Nicola Ascoli

Personal information
- Date of birth: 11 September 1979 (age 45)
- Place of birth: Vibo Valentia, Italy
- Height: 1.85 m (6 ft 1 in)
- Position(s): Defender

Team information
- Current team: Imperia (head coach)

Youth career
- 1996–1997: Catanzaro

Senior career*
- Years: Team / Apps / (Gls)
- 1997–2005: Catanzaro / 174 / (5)
- 2005–2008: Empoli / 25 / (0)
- 2008–2011: Frosinone / 42 / (0)
- 2011: Universitatea Cluj / 5 / (0)

Managerial career
- 2012–2014: Asti (sporting director)
- 2014–2015: Asti
- 2015–2017: Argentina
- 2017–2018: Derthona
- 2019–2020: Sanremese
- 2021–: Imperia

= Nicola Ascoli =

Italian footballer

Nicola Ascoli (born 11 September 1979) is an Italian football coach and a former player who played as a defender.

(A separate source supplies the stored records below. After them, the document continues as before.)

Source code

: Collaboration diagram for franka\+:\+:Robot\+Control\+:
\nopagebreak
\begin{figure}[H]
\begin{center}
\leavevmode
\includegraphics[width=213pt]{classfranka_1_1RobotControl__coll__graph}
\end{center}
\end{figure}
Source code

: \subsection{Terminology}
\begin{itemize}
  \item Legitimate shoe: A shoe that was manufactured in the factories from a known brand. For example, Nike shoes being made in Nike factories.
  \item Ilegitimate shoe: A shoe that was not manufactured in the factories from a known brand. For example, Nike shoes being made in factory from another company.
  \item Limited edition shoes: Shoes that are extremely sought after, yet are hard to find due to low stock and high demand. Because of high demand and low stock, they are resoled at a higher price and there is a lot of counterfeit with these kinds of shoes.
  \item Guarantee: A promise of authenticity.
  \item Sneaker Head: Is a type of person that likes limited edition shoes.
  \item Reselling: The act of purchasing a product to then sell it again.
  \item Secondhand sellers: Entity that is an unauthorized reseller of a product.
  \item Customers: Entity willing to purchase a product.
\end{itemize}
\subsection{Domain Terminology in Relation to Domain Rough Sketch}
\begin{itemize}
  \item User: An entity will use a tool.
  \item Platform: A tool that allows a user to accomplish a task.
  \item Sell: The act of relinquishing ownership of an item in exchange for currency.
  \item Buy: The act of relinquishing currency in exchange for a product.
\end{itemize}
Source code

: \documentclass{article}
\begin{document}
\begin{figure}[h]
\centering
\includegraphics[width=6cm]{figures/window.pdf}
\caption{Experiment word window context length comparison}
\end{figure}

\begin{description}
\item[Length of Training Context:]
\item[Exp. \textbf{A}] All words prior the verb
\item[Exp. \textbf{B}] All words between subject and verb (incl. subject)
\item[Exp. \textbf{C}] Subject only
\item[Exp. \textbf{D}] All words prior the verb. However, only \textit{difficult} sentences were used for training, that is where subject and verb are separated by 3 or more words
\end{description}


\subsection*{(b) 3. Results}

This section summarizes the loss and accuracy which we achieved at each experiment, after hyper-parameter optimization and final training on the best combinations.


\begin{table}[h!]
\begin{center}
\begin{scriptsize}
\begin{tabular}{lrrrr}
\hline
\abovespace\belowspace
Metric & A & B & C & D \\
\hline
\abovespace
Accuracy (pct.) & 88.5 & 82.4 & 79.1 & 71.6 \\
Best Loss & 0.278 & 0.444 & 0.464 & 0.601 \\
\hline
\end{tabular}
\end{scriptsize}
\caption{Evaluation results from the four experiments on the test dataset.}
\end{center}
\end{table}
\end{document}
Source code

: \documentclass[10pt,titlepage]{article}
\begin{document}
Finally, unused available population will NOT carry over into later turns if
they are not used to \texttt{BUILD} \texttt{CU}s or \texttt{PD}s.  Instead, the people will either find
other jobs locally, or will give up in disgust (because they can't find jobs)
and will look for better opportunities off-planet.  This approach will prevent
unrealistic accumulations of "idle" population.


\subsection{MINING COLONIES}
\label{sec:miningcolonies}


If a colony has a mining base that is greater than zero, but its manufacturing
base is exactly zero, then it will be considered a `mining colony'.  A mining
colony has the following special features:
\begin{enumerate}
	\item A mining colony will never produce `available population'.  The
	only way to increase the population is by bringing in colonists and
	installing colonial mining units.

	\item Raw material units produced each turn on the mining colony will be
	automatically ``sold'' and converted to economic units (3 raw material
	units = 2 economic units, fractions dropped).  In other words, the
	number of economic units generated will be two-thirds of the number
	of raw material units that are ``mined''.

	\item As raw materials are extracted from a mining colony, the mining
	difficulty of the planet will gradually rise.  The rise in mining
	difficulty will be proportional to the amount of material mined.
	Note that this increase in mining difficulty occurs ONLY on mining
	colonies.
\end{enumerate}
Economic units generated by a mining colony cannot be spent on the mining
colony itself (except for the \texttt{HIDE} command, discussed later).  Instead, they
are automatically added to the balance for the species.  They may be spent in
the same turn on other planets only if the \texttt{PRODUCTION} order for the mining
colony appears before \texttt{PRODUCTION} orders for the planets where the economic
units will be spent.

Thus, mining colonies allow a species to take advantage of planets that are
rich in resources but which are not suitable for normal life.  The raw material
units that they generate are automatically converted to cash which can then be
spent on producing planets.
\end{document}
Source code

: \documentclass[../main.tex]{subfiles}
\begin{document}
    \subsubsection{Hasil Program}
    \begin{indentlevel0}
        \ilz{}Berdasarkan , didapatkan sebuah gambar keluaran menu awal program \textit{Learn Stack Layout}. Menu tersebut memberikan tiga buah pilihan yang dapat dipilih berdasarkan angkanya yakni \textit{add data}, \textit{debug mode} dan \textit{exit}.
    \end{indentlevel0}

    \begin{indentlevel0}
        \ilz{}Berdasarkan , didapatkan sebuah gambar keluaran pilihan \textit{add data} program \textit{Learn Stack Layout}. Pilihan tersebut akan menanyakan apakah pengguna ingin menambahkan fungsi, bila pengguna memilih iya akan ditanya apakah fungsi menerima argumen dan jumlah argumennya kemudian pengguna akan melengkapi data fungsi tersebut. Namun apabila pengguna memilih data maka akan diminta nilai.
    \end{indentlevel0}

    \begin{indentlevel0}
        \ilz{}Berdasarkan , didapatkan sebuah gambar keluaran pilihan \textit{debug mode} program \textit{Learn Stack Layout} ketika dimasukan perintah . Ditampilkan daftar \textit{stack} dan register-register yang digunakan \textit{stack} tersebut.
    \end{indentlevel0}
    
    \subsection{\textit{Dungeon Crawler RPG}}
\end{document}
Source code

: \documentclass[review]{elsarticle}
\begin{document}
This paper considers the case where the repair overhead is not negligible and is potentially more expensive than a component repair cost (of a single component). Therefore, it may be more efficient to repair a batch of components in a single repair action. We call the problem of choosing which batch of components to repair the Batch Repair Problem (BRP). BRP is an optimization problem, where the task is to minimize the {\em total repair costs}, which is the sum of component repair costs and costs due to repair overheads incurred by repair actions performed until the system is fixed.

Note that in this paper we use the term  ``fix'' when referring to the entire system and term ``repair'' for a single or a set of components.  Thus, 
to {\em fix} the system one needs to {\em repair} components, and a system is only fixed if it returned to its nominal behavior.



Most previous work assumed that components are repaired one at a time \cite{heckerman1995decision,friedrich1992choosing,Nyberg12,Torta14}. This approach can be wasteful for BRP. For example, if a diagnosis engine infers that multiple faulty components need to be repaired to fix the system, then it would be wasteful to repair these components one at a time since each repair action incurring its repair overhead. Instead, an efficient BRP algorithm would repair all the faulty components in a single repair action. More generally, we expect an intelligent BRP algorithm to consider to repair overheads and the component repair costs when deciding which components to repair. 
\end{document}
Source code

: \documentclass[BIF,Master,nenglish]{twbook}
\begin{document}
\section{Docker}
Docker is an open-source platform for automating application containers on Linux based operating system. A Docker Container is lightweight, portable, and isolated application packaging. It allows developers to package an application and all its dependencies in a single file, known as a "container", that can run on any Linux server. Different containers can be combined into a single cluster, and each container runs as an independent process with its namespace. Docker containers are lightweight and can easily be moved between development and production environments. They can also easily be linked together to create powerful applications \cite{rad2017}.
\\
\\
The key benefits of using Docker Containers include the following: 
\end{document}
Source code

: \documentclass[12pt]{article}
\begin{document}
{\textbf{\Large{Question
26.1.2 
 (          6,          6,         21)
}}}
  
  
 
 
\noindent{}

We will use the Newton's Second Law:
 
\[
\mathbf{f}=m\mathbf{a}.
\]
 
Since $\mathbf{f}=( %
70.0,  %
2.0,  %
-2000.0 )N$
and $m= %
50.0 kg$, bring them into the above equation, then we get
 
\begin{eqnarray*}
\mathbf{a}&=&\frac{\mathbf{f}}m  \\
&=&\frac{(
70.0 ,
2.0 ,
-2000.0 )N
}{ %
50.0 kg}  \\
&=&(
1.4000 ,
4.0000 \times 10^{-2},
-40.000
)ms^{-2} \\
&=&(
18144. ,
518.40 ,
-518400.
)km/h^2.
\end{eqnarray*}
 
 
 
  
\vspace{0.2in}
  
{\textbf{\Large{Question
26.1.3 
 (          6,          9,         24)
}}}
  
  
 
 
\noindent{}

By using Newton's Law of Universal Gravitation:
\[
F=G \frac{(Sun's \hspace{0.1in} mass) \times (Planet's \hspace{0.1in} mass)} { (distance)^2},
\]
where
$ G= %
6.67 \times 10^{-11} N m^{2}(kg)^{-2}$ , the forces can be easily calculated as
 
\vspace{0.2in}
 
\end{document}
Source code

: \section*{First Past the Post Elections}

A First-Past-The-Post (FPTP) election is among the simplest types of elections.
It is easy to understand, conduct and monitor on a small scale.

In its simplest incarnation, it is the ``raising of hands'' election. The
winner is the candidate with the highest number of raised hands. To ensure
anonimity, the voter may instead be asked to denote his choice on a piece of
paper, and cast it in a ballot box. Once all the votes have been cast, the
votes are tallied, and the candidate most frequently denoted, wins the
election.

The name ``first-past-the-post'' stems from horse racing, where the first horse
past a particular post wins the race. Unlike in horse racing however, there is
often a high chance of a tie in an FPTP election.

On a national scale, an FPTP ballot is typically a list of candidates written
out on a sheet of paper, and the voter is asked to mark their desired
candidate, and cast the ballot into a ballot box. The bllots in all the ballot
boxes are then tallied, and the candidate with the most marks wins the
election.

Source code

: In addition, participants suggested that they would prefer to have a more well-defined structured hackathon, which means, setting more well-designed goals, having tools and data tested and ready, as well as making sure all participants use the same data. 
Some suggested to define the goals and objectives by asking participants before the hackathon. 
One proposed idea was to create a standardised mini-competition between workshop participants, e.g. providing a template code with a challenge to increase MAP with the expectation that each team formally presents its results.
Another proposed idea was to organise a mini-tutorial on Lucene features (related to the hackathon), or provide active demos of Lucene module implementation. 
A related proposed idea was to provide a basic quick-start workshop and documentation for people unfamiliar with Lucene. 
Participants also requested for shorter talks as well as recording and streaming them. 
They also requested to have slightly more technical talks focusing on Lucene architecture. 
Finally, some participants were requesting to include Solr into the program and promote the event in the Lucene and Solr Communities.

He is the head coach of Imperia. He spent most of his career playing in Serie B and Serie C.

==Coaching career==
In 2012, Ascoli became the director of sport at Serie D side Asti and joined the coaching staff under Enrico Pasquali after obtaining his coaching license.

On 14 October 2021, he was appointed head coach of Imperia in Serie D.

==Personal life==
Ascoli is married to Alessandra Sinopoli, sister-in-law of Juventus and Italy midfielder Claudio Marchisio, his teammate for a season at Empoli. The couple have a daughter.